# Schwinn Phantom 1955



## JoshuaDittmer (Aug 19, 2021)

Hi, I am new here. I know precious little about bikes. 

My FIL, 75yo, wants a Schwinn Phantom 1955. 

He does not want the reproduction. It has to be "mint", "out of the box", but it *can* be a restoration. 

I think any or all the parts can be reproductions. I don't think he cares what color.

I think this will be hard to find and or $$$. I don't see any for sale online. Not a good sign.

Any help in finding this bike would be appreciated. If I have to get a rusty one and have it restored, then I will.

Any info on how realistic it even is to think I can find one at any price? 

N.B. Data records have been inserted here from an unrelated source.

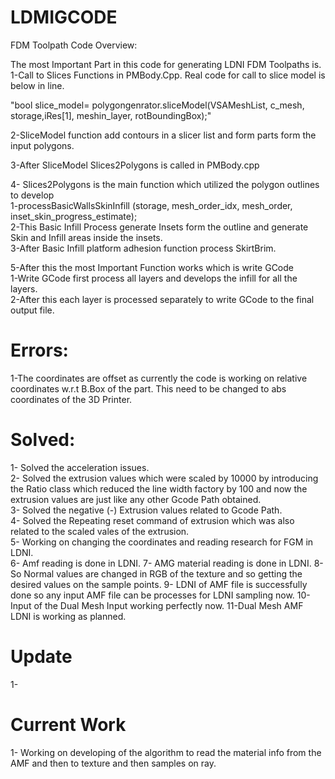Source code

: # LDMIGCODE
FDM Toolpath Code Overview:

The most Important Part in this code for generating LDNI FDM Toolpaths is.   
1-Call to Slices Functions  in PMBody.Cpp. Real code for call to slice model is below in line.   

"bool slice_model= polygongenrator.sliceModel(VSAMeshList, c_mesh, storage,iRes[1], meshin_layer, rotBoundingBox);"   

2-SliceModel function add contours in a slicer list and form parts form the input polygons.    

3-After SliceModel Slices2Polygons is called in PMBody.cpp   

4- Slices2Polygons is the main function which utilized the polygon outlines to develop   
     1-processBasicWallsSkinInfill (storage, mesh_order_idx, mesh_order, inset_skin_progress_estimate);   
     2-This Basic Infill Process generate Insets form the outline and generate Skin and Infill areas inside the insets.    
     3-After Basic Infill platform adhesion function process SkirtBrim.     

5-After this the most Important Function works which is write GCode    
      1-Write GCode first process all layers and develops the infill for all the layers.   
      2-After this each layer is processed separately to write GCode to the final output file.    

# Errors:
1-The coordinates are offset as currently the code is working on relative coordinates w.r.t B.Box of the part. This need to be changed to abs coordinates of the 3D Printer.

# Solved:
1- Solved the acceleration issues.   
2- Solved the extrusion values which were scaled by 10000 by introducing the Ratio class which reduced the line width factory by 100 and now the extrusion values are just like any other Gcode Path obtained.   
3- Solved the negative (-) Extrusion values related to Gcode Path.   
4- Solved the Repeating reset command of extrusion which was also related to the scaled vales of the extrusion.   
5- Working on changing the coordinates and reading research for FGM in LDNI.    
6- Amf reading is done in LDNI.
7- AMG material reading is done in LDNI.
8- So Normal values are changed in RGB of the texture and so getting the desired values on the sample points.
9- LDNI of AMF file is successfully done so any input AMF file can be processes for LDNI sampling now.
10-Input of the Dual Mesh Input working perfectly now.
11-Dual Mesh AMF LDNI is working as planned.

# Update
1-

# Current Work
1- Working on developing of the algorithm to read the material info from the AMF and then to texture and then samples on ray.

Thanks so much. This bike is my FIL's "Rosebud."

Please don't contact me with scams. I will not be wiring money to anyone.


----------



## Freqman1 (Aug 19, 2021)

Restored Phantoms are not hard to find. Get ready for a little sticker shock if you go to restore one. V/r Shawn


----------



## JoshuaDittmer (Aug 19, 2021)

Where do I look?


----------



## phantom (Aug 19, 2021)

JoshuaDittmer said:


> Where do I look?



You could start here in the WTB classified forum.  I am the same age as your FIL and I understand wanting a particular year but only if it's original and complete. Just having a 55 frame loaded with repop parts doesn't make sense to me. Even if you find a repainted 55 frame you have no assurance it even was a Phantom B19  it could be a D12 or D16.  If you truly mean " at any price "  they will find you.


----------



## vincev (Aug 19, 2021)

Use the word "restored" correctly if you advertise for one.A restored one will run you in the thousands. A beginner person with a can of spray paint and a handful of repop parts is usually all you find. I would look for a really clean original.They are not really hard to find.


----------



## phantom (Aug 19, 2021)

They are not hard to find only if you will take any year. When you narrow down to one year only you certainly reduce the pool of candidates. I understand that all too well. I have been looking for a red 59 well over ten years. In fact I'm not even sure I'm still looking 👓


----------



## Pappy (Aug 19, 2021)

Go to “All Things Schwinn”here on the CABE & talk with some of the Schwinn gurus there…Facebook Marketplace,Craig’s List (buyer beware on both of those). Despite all the electronic advantages we have,Hillbilly Marketing (word of mouth) still reigns supreme,in my opinion, in a hobby like ours…talk to people & eventually one will rise to the top. Welcome to the CABE…good hunting…it’s half the fun of the hobby!


----------



## Jeff54 (Aug 20, 2021)

Yet, do U actually know what Ur looking for? 1955 was the year that Schwinn made "New Style" Springers which also has a front fender that only fits this type of springer. Actually, pre 1955 'Old Style' is no different except to fit front fender of a repop or old style on the ;New Style' springer, you have to drill a new hole to mount it, leaving the original hole to mount fender exposed. And, thereby, any new hole drilled through the chrome will create an unseen area that will began to rust the minute you've done this.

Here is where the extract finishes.